╭─ Exercise material

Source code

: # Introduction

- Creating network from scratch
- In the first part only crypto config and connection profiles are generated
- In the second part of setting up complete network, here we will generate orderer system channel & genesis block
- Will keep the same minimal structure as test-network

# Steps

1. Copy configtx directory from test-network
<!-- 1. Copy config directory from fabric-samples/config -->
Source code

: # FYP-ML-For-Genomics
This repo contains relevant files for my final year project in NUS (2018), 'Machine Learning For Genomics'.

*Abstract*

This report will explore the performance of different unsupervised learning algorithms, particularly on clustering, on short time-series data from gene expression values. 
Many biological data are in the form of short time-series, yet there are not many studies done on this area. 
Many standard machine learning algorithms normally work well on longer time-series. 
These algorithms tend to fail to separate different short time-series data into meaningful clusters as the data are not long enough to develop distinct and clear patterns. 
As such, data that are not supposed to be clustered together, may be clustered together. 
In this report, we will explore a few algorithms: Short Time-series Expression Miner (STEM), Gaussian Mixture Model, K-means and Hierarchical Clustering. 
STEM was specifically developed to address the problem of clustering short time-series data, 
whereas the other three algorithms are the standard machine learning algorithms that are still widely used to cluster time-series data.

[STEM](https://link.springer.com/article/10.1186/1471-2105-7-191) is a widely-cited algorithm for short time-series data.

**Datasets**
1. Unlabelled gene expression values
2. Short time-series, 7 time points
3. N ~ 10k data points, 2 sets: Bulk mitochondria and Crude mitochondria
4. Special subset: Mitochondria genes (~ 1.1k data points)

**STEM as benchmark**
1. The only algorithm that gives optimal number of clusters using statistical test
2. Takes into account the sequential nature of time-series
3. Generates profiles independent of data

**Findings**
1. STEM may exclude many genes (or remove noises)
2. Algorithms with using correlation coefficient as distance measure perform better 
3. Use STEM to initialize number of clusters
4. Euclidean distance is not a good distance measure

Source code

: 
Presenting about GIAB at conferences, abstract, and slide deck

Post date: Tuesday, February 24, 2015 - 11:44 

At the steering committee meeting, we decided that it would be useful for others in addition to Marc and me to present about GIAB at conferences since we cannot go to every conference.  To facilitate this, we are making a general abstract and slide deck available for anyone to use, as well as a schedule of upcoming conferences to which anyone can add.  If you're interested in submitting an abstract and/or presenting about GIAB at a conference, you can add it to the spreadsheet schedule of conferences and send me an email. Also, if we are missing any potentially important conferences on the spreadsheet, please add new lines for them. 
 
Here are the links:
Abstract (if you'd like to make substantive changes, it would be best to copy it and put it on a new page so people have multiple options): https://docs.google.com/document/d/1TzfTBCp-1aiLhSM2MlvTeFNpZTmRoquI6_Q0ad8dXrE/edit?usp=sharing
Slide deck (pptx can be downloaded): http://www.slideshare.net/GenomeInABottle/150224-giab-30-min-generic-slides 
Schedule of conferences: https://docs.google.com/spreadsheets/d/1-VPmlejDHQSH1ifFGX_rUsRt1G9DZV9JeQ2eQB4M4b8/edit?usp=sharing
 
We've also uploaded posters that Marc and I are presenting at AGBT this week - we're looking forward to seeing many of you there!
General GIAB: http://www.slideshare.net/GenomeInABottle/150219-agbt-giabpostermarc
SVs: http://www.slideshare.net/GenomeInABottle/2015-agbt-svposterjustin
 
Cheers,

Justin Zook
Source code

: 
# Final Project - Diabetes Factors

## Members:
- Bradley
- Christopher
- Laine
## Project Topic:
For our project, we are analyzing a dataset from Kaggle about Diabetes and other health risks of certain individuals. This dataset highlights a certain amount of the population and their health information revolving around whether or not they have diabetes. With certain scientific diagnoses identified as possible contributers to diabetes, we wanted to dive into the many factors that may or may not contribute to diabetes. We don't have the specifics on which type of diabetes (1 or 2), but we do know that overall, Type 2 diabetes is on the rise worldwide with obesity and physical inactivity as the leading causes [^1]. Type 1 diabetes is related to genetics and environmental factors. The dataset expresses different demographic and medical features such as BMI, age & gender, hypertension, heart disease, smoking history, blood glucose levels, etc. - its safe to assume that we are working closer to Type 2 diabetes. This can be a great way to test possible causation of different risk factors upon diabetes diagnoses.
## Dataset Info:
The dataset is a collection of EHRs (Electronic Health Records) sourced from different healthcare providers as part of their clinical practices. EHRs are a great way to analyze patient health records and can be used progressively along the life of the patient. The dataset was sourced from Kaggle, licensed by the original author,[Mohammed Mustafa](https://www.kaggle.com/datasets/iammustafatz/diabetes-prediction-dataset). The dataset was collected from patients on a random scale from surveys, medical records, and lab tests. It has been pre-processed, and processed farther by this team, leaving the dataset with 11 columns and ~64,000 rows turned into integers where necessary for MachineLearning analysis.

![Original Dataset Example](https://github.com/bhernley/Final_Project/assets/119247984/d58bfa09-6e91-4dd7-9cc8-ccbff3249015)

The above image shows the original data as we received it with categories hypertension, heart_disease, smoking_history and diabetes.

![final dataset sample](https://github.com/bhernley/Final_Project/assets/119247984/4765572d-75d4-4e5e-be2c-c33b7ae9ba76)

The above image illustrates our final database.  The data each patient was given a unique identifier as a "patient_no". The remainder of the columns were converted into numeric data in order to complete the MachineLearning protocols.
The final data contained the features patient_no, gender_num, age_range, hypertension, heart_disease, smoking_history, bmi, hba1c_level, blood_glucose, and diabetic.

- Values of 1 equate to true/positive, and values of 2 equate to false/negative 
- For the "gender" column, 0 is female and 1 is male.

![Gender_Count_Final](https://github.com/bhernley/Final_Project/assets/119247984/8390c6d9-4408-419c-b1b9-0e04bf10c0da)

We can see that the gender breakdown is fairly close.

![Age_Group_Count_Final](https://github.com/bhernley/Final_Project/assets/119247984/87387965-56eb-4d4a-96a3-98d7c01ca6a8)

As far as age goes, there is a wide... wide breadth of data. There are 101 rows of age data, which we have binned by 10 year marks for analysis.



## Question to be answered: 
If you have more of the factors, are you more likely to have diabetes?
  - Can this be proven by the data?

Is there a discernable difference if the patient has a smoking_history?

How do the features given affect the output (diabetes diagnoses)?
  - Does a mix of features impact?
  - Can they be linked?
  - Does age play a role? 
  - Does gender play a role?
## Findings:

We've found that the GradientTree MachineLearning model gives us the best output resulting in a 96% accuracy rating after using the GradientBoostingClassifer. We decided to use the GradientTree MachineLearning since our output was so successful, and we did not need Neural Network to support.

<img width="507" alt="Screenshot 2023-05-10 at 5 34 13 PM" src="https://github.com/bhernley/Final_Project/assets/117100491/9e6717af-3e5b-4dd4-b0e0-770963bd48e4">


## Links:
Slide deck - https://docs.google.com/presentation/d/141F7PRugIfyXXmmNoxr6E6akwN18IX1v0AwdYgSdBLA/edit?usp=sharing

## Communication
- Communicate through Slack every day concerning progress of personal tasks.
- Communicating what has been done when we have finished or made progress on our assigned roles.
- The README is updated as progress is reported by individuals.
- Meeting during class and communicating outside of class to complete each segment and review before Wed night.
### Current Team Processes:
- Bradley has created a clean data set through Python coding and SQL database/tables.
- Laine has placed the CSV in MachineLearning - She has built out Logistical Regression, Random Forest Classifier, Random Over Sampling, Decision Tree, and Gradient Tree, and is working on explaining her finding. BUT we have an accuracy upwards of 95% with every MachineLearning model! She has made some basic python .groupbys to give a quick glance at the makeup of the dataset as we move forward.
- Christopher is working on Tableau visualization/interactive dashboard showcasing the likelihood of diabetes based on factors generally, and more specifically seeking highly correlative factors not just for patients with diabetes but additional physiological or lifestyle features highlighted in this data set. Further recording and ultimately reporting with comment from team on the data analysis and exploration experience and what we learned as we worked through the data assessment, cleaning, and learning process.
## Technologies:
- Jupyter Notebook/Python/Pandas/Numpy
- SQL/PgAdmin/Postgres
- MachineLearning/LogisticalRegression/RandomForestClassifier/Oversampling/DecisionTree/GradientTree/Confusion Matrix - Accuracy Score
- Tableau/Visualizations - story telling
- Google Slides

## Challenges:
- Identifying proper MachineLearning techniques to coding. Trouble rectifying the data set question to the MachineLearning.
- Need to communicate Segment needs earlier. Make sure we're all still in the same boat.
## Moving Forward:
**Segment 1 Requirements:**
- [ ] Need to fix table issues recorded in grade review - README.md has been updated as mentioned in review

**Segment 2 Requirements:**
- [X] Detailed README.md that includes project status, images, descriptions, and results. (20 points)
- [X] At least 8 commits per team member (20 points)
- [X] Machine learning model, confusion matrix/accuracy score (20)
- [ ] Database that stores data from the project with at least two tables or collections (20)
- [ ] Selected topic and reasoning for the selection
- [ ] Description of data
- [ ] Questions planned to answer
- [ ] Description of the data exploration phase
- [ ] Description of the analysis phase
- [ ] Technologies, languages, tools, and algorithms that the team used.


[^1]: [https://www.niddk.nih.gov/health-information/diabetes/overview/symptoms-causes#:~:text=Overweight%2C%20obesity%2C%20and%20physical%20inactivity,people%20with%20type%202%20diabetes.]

╰─

Exercise brief:
Which lines run from the one containing "- Accuracy Score" through the end of the material? Output exactly those lines and no others.

Solution below:
- MachineLearning/LogisticalRegression/RandomForestClassifier/Oversampling/DecisionTree/GradientTree/Confusion Matrix - Accuracy Score
- Tableau/Visualizations - story telling
- Google Slides

## Challenges:
- Identifying proper MachineLearning techniques to coding. Trouble rectifying the data set question to the MachineLearning.
- Need to communicate Segment needs earlier. Make sure we're all still in the same boat.
## Moving Forward:
**Segment 1 Requirements:**
- [ ] Need to fix table issues recorded in grade review - README.md has been updated as mentioned in review

**Segment 2 Requirements:**
- [X] Detailed README.md that includes project status, images, descriptions, and results. (20 points)
- [X] At least 8 commits per team member (20 points)
- [X] Machine learning model, confusion matrix/accuracy score (20)
- [ ] Database that stores data from the project with at least two tables or collections (20)
- [ ] Selected topic and reasoning for the selection
- [ ] Description of data
- [ ] Questions planned to answer
- [ ] Description of the data exploration phase
- [ ] Description of the analysis phase
- [ ] Technologies, languages, tools, and algorithms that the team used.


[^1]: [https://www.niddk.nih.gov/health-information/diabetes/overview/symptoms-causes#:~:text=Overweight%2C%20obesity%2C%20and%20physical%20inactivity,people%20with%20type%202%20diabetes.]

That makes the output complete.